**Problem**
Find the word "sehr" in the data. Return every line where it appears.

-------- Records for processing

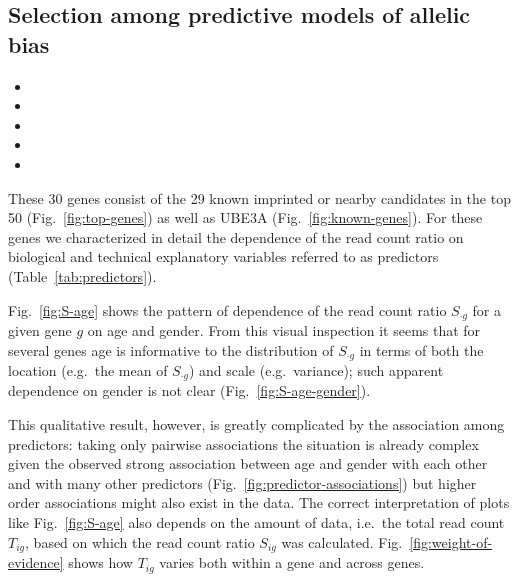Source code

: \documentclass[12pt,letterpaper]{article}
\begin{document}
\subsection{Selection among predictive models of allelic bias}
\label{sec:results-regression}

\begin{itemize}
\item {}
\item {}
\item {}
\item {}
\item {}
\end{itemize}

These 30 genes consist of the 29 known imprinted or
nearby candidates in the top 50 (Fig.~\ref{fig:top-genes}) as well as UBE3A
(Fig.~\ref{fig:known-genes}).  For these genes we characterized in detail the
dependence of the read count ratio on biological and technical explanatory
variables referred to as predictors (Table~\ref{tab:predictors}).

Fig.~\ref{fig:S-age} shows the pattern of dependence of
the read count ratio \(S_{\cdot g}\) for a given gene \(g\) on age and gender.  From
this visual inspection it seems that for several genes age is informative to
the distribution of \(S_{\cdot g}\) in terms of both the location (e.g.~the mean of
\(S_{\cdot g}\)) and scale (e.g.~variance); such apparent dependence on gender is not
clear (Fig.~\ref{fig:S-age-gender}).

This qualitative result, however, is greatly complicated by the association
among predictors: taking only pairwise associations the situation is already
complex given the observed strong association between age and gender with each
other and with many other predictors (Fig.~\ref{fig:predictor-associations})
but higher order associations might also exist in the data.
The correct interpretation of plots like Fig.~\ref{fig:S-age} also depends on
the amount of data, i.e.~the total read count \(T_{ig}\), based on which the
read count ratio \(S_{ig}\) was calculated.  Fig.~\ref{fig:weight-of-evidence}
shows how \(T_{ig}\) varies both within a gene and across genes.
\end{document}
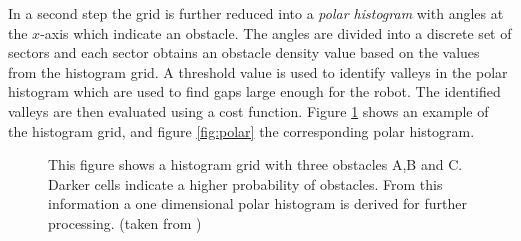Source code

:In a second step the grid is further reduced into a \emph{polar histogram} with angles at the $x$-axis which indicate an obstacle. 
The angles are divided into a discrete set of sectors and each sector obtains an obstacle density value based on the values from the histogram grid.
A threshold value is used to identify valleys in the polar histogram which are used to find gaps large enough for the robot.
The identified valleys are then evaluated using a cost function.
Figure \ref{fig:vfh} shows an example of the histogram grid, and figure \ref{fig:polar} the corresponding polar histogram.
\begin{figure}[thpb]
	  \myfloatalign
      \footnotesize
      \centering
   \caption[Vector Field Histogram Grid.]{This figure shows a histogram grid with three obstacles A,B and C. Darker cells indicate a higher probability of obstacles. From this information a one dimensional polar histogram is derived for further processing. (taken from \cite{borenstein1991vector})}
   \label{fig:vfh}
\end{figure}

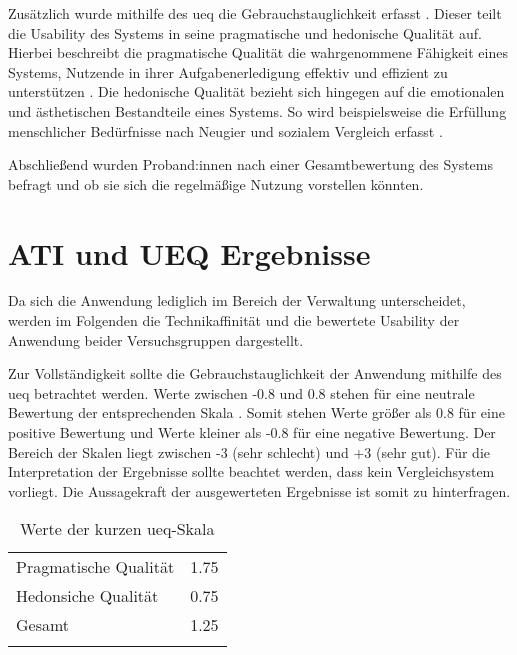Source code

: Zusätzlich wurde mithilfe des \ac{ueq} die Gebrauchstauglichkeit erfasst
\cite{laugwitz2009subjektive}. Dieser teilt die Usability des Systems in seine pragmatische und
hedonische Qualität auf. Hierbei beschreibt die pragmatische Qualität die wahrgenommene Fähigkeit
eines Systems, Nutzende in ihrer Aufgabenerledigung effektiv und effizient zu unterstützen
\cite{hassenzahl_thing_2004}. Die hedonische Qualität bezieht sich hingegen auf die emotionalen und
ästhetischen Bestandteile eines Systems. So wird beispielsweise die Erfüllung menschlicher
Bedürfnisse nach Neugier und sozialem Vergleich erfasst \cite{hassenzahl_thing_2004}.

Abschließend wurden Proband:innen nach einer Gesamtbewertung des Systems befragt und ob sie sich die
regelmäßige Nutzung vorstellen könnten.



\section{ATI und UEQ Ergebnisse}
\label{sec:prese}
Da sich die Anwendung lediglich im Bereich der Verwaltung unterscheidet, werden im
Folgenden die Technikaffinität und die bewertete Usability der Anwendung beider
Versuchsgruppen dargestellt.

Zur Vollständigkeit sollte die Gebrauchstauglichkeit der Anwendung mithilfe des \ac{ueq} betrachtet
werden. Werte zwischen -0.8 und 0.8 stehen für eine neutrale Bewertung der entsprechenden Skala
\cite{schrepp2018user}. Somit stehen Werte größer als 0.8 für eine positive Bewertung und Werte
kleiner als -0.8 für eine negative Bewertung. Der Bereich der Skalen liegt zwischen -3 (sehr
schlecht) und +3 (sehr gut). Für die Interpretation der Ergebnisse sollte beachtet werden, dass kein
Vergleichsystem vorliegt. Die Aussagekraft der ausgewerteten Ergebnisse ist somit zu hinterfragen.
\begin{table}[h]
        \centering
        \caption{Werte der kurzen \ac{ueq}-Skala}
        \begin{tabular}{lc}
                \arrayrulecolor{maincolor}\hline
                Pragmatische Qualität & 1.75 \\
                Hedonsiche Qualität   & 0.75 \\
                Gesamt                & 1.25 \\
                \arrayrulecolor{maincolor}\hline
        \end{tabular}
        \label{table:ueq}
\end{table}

----------------
-------- Records for processing

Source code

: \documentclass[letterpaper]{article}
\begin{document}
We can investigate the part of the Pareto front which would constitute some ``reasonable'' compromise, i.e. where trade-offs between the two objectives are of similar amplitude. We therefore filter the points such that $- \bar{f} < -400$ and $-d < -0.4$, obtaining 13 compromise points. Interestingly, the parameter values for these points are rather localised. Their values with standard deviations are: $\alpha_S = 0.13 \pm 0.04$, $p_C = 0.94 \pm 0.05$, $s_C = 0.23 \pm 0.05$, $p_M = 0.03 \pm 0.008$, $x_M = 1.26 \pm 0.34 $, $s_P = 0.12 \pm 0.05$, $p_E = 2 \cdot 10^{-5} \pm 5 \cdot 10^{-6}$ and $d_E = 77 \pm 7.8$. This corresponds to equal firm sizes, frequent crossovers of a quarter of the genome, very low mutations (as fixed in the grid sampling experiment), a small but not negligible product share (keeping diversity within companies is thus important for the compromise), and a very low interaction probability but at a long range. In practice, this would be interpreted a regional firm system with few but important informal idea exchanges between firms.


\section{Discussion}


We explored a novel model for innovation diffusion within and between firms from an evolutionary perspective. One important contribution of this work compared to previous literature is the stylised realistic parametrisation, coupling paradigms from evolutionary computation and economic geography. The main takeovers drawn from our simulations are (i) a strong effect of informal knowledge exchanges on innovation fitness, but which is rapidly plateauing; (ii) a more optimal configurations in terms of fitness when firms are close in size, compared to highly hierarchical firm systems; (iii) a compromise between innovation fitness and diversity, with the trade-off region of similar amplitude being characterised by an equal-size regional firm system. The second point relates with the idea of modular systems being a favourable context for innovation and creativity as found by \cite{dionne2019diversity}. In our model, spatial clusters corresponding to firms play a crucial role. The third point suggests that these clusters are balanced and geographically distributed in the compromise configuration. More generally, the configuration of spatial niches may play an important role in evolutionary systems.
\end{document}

----------------
-------- Records for processing

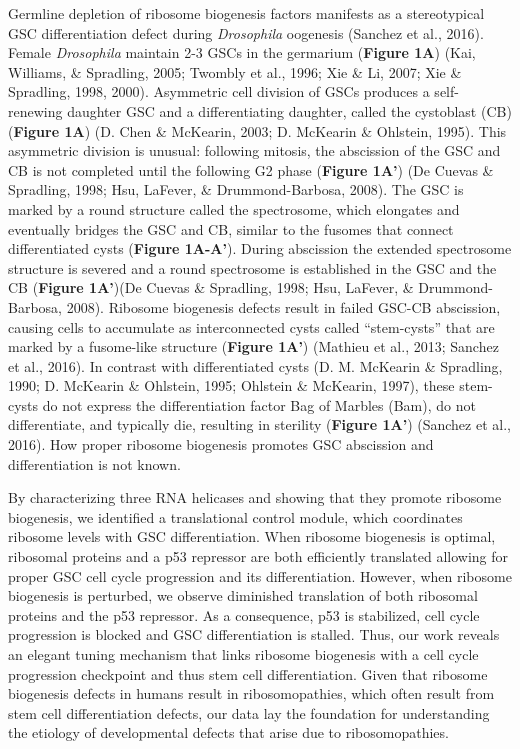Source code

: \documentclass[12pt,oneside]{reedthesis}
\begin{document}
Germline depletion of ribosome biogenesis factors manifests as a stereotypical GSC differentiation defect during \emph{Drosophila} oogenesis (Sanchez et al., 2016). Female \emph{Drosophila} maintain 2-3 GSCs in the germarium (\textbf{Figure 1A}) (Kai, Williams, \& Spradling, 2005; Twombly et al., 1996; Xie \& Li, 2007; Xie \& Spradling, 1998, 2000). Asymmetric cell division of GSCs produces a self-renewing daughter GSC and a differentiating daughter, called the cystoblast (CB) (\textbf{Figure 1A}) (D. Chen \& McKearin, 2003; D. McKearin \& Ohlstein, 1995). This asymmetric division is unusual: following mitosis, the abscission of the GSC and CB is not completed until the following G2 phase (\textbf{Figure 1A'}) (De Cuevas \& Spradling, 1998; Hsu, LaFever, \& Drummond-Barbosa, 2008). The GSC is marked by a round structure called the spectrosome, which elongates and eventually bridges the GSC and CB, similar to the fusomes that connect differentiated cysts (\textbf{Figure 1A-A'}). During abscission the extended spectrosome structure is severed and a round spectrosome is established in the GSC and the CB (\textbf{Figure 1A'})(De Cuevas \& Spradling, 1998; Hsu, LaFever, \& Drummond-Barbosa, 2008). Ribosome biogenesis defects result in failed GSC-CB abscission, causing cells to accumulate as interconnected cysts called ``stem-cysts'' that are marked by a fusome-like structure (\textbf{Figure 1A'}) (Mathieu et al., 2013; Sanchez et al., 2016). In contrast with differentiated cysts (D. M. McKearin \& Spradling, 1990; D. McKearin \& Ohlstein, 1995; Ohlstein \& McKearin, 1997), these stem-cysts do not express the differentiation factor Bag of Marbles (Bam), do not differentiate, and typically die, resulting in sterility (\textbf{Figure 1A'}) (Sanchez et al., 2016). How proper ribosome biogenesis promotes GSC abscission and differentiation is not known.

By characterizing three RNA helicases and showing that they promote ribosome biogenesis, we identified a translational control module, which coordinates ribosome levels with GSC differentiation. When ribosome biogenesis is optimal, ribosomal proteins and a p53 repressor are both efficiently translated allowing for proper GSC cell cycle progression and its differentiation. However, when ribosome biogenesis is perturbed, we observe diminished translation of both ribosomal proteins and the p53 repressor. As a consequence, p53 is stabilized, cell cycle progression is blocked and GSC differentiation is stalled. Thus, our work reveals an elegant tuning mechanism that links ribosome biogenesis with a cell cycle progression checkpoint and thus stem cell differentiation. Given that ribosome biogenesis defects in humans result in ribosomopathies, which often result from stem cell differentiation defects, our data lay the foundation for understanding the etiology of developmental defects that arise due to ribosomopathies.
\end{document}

----------------

**Answer section**
kleiner als -0.8 für eine negative Bewertung. Der Bereich der Skalen liegt zwischen -3 (sehr
schlecht) und +3 (sehr gut). Für die Interpretation der Ergebnisse sollte beachtet werden, dass kein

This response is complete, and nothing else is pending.